Time-Related Stress: It is Simply not Worth It

What is the time? Yesterday I read an article by a time scientist. Until yesterday I did not even know that you can become a time, scientists. Well, the real reason why I read the article is that the headline said: “Being on time is completely unnecessary”. Am I looking for excuses for being late? No, I simply like the approach of questioning our current concept of time, clocks, minutes, and seconds.


Around two years ago I visited a seminar held by two dutch scientists. I was late. Being late in Germany is not that much fun. The funny thing was rather the difference in reactions between the German participants and the Dutch seminar facilitators. On the one hand, many of the German participants looked at me with some kind of a surprised and shocked face. The face you make when you know someone is doing something he is usually not allowed to do.

Nevertheless, the Dutch guys reacted completely different to how the German guys reacted. While I entered the room with a smile on my facing saying: “Hey how are you? Sorry for being a little bit late”. The Dutch guy replied: “It’s all right you don’t need to feel sorry”. I looked at him with a surprised face. He continued: “Otherwise you would’ve been on time.” He said that in a very calm voice, without any signs of irony or aggression. He didn’t care if I was late.
Dutch people are in general not so strict when it comes to punctuality. Nobody even notices if you are 5 or 10 minutes late. Simply cross the German-Dutch border and you experience a completely different attitude towards time. I love the Dutch people for this. My personal attitude towards time is pretty similar. I don’t mind if you are 10-20 minutes late.
Back to the story.

His remark stuck in my head: “Otherwise you would’ve been in time”. I had to agree, he was absolutely right. Being on time on that day was not my priority. Instead of a fast-track breakfast and a race against the time on the Autobahn I took everything more relaxed. I enjoyed a short breakfast and started to drive to the seminar with an average speed. So I asked him: “What do you exactly mean by that?”. He replied: “Whether someone is on time or not is determined by the importance of his appointment”. He made a short break and everyone in the seminar got excited about his philosophy by now. “Just imagine that I promise you that you can meet Bill Gates for a coffee tomorrow morning at 7 AM in Amsterdam”, Amsterdam is around 2 hours from where the seminar took place: “I bet my whole fortune that you will stand in front of the coffee shop at 6:30 AM.” He is absolutely right and everyone in the seminar room knew that he was absolutely right.

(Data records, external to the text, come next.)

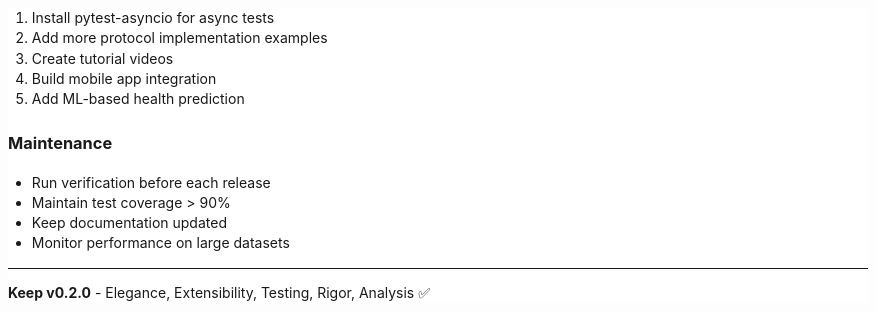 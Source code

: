 1. Install pytest-asyncio for async tests
2. Add more protocol implementation examples
3. Create tutorial videos
4. Build mobile app integration
5. Add ML-based health prediction

### Maintenance

- Run verification before each release
- Maintain test coverage > 90%
- Keep documentation updated
- Monitor performance on large datasets

---

**Keep v0.2.0** - Elegance, Extensibility, Testing, Rigor, Analysis ✅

Dealing with Punctuality and Time

The reality is that not every of our meetings and appointments is with Bill Gates. So how should we deal with punctuality and time? In the end what exactly is time at all? In the end, it is just a scale we use to measure the day. Some people look at it and they get stressed. They try to beat the time, sleep less, skip breakfast, drive too fast, everything in order to be on time.

Shouldn’t we change our attitude towards time? Wouldn’t you prefer your wife, husband, girlfriend, boyfriend, daughter, or son to slow down on the highway? Wouldn’t you prefer them to calm down, take 4 minutes for a coffee and a croissant? I bet that you would love to wait these 5 additional minutes when you know that she is going to arrive safe and in a good mood.

Of course, punctuality is still extremely important when it comes to important business meetings and appointments. It is also important on your first date, second date, and third date. But as soon as the relationships with our partners deepened they should remember that time is only a scale. Let’s not condemn being late as a crime.

Calming Down

Let’s all calm down a little bit, enjoy our breakfast a little bit more, drive carefully, and be happier every morning and in every situation. Time-related stress might help you to stick to a deadline. But if we create stress ourselves only to be +/- 10 minutes on time we are doing something fundamentally wrong.